Although the Doctrine of Discovery was created in 1823 as a legal framework for interpreting law, it has been an ongoing process that has defined realities for Indigenous peoples both historically and currently. As a doctrine created by the Catholic church, it has impacted Indigenous communities not only in the United States, but around the world. European countries wanted rules about who got to acquire a new territory, and the Doctrine of Discovery declared that the European state that first discovered a territory had a right to it—provided the land was “empty”, or not occupied by individuals who were ruled by a Christian monarch. In 2005, in City of Sherrill v. Oneida Indian Nation of New York, a Supreme Court case in which Ruth Bader Ginsburg wrote the majority opinion, it was ruled that the Oneida peoples could not buy back land that had historically been taken from them because they had lost their sovereign right at the time of “discovery”. When the Doctrine of Discovery was defined in US precedent, it was stated that Indigenous people were fairly and adequately compensated for their land because they had gained access to civilization and Christianity.

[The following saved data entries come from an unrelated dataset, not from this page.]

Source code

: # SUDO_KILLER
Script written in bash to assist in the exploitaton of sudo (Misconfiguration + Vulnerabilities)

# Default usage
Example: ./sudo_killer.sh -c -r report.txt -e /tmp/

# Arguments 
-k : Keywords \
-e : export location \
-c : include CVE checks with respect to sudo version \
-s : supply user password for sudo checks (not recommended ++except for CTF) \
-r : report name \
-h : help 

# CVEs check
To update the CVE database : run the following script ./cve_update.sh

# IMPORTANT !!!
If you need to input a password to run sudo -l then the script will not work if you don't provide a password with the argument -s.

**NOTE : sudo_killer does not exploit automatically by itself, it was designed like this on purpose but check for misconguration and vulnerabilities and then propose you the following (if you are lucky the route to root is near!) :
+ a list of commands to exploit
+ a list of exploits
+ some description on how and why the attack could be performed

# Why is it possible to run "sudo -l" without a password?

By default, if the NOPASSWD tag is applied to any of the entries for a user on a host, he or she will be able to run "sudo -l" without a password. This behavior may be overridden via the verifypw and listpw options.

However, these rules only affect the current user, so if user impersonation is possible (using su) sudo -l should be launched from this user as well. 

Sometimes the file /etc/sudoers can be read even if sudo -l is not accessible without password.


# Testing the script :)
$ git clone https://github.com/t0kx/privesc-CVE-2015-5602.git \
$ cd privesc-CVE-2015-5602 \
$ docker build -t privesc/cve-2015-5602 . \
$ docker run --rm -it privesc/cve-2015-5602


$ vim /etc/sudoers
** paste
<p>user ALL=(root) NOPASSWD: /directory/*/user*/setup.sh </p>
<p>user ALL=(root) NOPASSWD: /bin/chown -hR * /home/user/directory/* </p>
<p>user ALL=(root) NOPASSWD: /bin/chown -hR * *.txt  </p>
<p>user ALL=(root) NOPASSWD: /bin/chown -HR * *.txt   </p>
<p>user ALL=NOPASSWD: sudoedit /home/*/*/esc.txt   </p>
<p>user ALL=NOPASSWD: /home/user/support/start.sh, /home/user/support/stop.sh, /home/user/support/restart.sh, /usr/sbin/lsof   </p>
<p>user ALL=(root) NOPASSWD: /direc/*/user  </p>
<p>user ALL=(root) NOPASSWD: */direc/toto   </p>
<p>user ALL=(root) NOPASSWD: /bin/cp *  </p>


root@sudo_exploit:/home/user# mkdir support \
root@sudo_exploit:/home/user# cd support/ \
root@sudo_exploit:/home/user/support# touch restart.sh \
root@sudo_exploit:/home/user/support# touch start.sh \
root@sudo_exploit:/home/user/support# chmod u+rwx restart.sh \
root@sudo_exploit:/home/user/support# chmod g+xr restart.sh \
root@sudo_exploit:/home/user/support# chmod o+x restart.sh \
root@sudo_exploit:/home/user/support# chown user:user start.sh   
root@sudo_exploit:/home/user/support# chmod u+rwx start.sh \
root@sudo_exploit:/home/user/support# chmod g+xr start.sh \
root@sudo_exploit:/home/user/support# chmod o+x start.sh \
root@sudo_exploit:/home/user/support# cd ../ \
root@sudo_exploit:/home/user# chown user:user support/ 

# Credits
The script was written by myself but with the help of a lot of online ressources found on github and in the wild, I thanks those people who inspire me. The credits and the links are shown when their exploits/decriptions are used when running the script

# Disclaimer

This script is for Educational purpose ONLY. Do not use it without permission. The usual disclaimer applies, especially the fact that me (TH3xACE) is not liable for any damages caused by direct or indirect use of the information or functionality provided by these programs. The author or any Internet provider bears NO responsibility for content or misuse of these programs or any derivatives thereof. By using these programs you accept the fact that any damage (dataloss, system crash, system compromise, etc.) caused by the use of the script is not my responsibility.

On Wednesday, November 16, 2022 from 7:00-8:30pm CST, Sarah and her colleague Katerina Gea will discuss what the Doctrine of Discovery is, what the coalition and national campaigns are doing to dismantle it, and what the role of the Christian church has been in creating, emboldening, and strengthening it. Considering that the church was a driving force in developing the Doctrine of Discovery, Sarah states that they have an obligation to help undo its lasting impacts as well. We hope to see you there as we gather together to find opportunities to get involved in the movement and imagine a new way forward. Whether you are inside or outside of the organized church, working together to dismantle the Doctrine of Discovery is peacebuilding. Come be a part of the solution either in-person in Minneapolis or virtually.
The Dismantling the Doctrine of Discovery: The Land is Not Empty with Sarah Augustine event was held on Wednesday, November 16th, 2022, in person at Calvary Baptist Church in Minneapolis, and virtually.
Sarah Augustine, Executive Director of the national Dismantling the Doctrine of Discovery Coalition and author of The Land is Not Empty: Following Jesus in Dismantling the Doctrine of Discovery went beyond identifying the problems of racism, colonialism, hate and discrimination, and shared strategies to take a decolonized approach to anti-racism.
The event was joyfully sponsored by Calvary Baptist Church, Faith Mennonite Church, Showing Up for Racial Justice Faith, and Minnesota Peacebuilding Leadership Institute.